MATERIAL PROVIDED.
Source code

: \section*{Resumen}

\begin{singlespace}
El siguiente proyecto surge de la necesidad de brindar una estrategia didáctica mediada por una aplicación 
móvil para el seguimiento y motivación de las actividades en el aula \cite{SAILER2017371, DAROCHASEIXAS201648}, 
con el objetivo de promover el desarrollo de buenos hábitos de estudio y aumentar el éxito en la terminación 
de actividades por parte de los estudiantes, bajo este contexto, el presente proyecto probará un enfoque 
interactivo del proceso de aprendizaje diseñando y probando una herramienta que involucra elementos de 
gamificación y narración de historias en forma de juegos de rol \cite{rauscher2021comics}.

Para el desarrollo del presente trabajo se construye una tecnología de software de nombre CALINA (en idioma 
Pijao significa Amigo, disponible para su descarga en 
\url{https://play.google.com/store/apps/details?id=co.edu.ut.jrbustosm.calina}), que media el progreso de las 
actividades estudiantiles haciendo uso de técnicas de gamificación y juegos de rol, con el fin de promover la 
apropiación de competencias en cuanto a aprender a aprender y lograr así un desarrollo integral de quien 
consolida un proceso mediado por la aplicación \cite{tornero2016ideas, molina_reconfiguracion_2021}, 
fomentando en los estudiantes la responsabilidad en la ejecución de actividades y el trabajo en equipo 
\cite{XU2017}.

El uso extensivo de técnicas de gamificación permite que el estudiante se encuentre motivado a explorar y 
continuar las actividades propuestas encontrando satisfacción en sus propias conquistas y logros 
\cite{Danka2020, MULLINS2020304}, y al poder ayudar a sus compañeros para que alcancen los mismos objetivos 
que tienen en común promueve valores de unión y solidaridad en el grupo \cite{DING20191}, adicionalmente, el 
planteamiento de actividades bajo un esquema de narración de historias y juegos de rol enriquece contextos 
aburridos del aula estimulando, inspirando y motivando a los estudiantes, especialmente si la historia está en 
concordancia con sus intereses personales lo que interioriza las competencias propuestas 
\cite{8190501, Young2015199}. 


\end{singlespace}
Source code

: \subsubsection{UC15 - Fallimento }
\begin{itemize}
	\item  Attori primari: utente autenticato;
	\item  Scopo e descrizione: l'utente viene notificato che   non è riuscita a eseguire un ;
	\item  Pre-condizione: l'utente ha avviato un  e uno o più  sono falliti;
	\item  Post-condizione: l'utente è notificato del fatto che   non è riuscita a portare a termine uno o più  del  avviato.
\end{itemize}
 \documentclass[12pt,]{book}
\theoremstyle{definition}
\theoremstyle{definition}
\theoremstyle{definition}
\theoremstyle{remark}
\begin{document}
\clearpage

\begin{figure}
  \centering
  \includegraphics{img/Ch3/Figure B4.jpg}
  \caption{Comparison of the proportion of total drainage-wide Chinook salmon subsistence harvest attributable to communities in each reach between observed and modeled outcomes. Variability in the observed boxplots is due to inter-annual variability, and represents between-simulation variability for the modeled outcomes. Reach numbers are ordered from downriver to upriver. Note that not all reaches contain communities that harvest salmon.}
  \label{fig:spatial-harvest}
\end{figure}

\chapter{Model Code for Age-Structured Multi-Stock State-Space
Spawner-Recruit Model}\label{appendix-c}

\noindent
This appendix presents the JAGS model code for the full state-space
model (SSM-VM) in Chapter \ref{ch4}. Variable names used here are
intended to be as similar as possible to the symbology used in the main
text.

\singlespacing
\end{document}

YOUR TASK. Give back the entire listing verbatim.

EXERCISE RESPONSE.
Source code

: \section*{Resumen}

\begin{singlespace}
El siguiente proyecto surge de la necesidad de brindar una estrategia didáctica mediada por una aplicación 
móvil para el seguimiento y motivación de las actividades en el aula \cite{SAILER2017371, DAROCHASEIXAS201648}, 
con el objetivo de promover el desarrollo de buenos hábitos de estudio y aumentar el éxito en la terminación 
de actividades por parte de los estudiantes, bajo este contexto, el presente proyecto probará un enfoque 
interactivo del proceso de aprendizaje diseñando y probando una herramienta que involucra elementos de 
gamificación y narración de historias en forma de juegos de rol \cite{rauscher2021comics}.

Para el desarrollo del presente trabajo se construye una tecnología de software de nombre CALINA (en idioma 
Pijao significa Amigo, disponible para su descarga en 
\url{https://play.google.com/store/apps/details?id=co.edu.ut.jrbustosm.calina}), que media el progreso de las 
actividades estudiantiles haciendo uso de técnicas de gamificación y juegos de rol, con el fin de promover la 
apropiación de competencias en cuanto a aprender a aprender y lograr así un desarrollo integral de quien 
consolida un proceso mediado por la aplicación \cite{tornero2016ideas, molina_reconfiguracion_2021}, 
fomentando en los estudiantes la responsabilidad en la ejecución de actividades y el trabajo en equipo 
\cite{XU2017}.

El uso extensivo de técnicas de gamificación permite que el estudiante se encuentre motivado a explorar y 
continuar las actividades propuestas encontrando satisfacción en sus propias conquistas y logros 
\cite{Danka2020, MULLINS2020304}, y al poder ayudar a sus compañeros para que alcancen los mismos objetivos 
que tienen en común promueve valores de unión y solidaridad en el grupo \cite{DING20191}, adicionalmente, el 
planteamiento de actividades bajo un esquema de narración de historias y juegos de rol enriquece contextos 
aburridos del aula estimulando, inspirando y motivando a los estudiantes, especialmente si la historia está en 
concordancia con sus intereses personales lo que interioriza las competencias propuestas 
\cite{8190501, Young2015199}. 


\end{singlespace}
Source code

: \subsubsection{UC15 - Fallimento }
\begin{itemize}
	\item  Attori primari: utente autenticato;
	\item  Scopo e descrizione: l'utente viene notificato che   non è riuscita a eseguire un ;
	\item  Pre-condizione: l'utente ha avviato un  e uno o più  sono falliti;
	\item  Post-condizione: l'utente è notificato del fatto che   non è riuscita a portare a termine uno o più  del  avviato.
\end{itemize}
 \documentclass[12pt,]{book}
\theoremstyle{definition}
\theoremstyle{definition}
\theoremstyle{definition}
\theoremstyle{remark}
\begin{document}
\clearpage

\begin{figure}
  \centering
  \includegraphics{img/Ch3/Figure B4.jpg}
  \caption{Comparison of the proportion of total drainage-wide Chinook salmon subsistence harvest attributable to communities in each reach between observed and modeled outcomes. Variability in the observed boxplots is due to inter-annual variability, and represents between-simulation variability for the modeled outcomes. Reach numbers are ordered from downriver to upriver. Note that not all reaches contain communities that harvest salmon.}
  \label{fig:spatial-harvest}
\end{figure}

\chapter{Model Code for Age-Structured Multi-Stock State-Space
Spawner-Recruit Model}\label{appendix-c}

\noindent
This appendix presents the JAGS model code for the full state-space
model (SSM-VM) in Chapter \ref{ch4}. Variable names used here are
intended to be as similar as possible to the symbology used in the main
text.

\singlespacing
\end{document}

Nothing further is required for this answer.